**Work task**
A line below contains "2). [创建用户，用户授权", and a later one contains "7). [GROUP BY". Repeat both, with every line between them, exactly.

Rendered images with source text

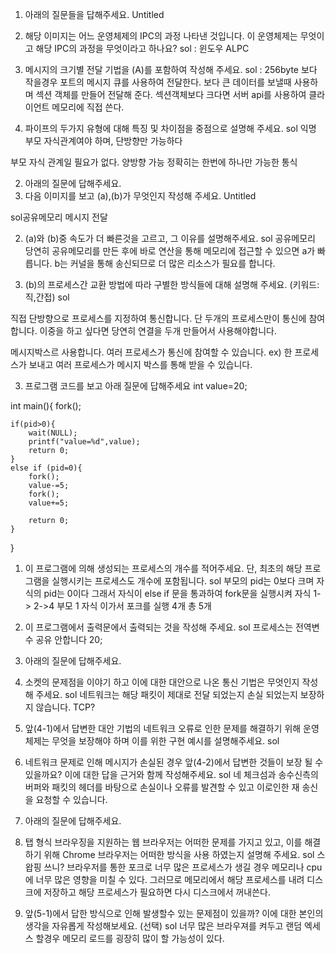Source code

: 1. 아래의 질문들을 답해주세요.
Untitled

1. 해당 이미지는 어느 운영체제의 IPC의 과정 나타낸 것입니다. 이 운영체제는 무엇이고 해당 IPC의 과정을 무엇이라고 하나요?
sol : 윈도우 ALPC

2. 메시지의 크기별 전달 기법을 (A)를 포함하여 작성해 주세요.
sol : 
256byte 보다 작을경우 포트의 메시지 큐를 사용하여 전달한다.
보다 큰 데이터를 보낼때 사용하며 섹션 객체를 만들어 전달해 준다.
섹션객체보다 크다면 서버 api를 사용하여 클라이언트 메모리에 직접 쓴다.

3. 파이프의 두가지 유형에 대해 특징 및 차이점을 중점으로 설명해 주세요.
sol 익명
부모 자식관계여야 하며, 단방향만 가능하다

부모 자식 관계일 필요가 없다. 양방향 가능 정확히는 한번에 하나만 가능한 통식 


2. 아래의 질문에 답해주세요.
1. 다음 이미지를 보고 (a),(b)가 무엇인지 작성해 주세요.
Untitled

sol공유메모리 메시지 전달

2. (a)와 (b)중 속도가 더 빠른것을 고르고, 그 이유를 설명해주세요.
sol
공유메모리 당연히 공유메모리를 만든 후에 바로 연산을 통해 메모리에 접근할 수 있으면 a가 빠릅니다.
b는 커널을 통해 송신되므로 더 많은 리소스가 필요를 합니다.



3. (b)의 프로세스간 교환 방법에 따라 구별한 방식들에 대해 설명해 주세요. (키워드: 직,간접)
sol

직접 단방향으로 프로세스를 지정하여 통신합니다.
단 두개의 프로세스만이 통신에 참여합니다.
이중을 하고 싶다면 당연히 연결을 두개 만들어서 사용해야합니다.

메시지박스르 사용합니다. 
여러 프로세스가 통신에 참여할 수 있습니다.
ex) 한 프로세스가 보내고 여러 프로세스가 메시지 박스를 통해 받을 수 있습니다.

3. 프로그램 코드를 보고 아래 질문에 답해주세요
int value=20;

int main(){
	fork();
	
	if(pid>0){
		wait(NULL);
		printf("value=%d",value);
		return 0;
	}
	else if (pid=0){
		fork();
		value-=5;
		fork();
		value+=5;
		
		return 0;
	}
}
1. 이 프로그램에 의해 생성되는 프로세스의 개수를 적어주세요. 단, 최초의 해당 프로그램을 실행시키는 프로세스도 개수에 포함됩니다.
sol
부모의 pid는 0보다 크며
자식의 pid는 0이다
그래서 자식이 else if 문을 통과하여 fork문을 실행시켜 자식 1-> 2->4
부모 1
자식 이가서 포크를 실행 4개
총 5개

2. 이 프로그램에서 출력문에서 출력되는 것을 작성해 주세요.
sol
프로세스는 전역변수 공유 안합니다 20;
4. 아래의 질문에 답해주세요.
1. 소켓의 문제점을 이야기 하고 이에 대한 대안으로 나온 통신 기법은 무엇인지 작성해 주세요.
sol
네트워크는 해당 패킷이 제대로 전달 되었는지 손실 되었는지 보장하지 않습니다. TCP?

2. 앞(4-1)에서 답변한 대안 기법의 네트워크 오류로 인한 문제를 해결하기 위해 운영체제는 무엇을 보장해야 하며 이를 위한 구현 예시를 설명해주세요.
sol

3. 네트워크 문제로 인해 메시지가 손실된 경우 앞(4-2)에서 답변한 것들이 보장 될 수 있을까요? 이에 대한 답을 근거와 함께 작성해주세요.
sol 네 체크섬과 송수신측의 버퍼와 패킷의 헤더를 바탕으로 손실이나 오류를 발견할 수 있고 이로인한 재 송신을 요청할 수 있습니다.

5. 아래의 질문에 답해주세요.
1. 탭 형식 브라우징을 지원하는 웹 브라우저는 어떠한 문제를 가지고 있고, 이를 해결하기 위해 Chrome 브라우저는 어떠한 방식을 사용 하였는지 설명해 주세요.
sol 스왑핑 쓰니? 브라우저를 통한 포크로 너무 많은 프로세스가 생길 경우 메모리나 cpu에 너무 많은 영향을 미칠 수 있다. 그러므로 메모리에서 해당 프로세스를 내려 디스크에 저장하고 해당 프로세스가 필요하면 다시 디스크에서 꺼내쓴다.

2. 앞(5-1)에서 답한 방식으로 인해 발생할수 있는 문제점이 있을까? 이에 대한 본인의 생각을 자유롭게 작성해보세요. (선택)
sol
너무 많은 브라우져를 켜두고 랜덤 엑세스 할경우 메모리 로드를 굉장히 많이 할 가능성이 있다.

---

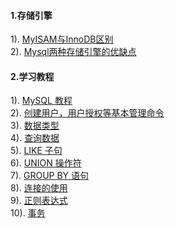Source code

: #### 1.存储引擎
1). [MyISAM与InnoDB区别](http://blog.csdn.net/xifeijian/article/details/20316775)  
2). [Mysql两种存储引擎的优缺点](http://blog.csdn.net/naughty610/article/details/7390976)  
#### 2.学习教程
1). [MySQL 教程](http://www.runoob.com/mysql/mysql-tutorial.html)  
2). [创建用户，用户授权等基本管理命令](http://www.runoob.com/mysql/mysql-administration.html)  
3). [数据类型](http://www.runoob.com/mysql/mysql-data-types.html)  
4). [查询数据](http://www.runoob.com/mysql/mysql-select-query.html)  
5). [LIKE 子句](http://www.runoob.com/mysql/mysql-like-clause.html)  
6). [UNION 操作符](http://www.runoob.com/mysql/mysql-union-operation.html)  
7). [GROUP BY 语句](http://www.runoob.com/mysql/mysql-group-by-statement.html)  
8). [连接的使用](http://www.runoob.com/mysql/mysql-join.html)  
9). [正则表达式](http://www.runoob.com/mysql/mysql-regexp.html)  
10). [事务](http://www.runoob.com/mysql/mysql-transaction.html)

**Response**
2). [创建用户，用户授权等基本管理命令](http://www.runoob.com/mysql/mysql-administration.html)  
3). [数据类型](http://www.runoob.com/mysql/mysql-data-types.html)  
4). [查询数据](http://www.runoob.com/mysql/mysql-select-query.html)  
5). [LIKE 子句](http://www.runoob.com/mysql/mysql-like-clause.html)  
6). [UNION 操作符](http://www.runoob.com/mysql/mysql-union-operation.html)  
7). [GROUP BY 语句](http://www.runoob.com/mysql/mysql-group-by-statement.html)  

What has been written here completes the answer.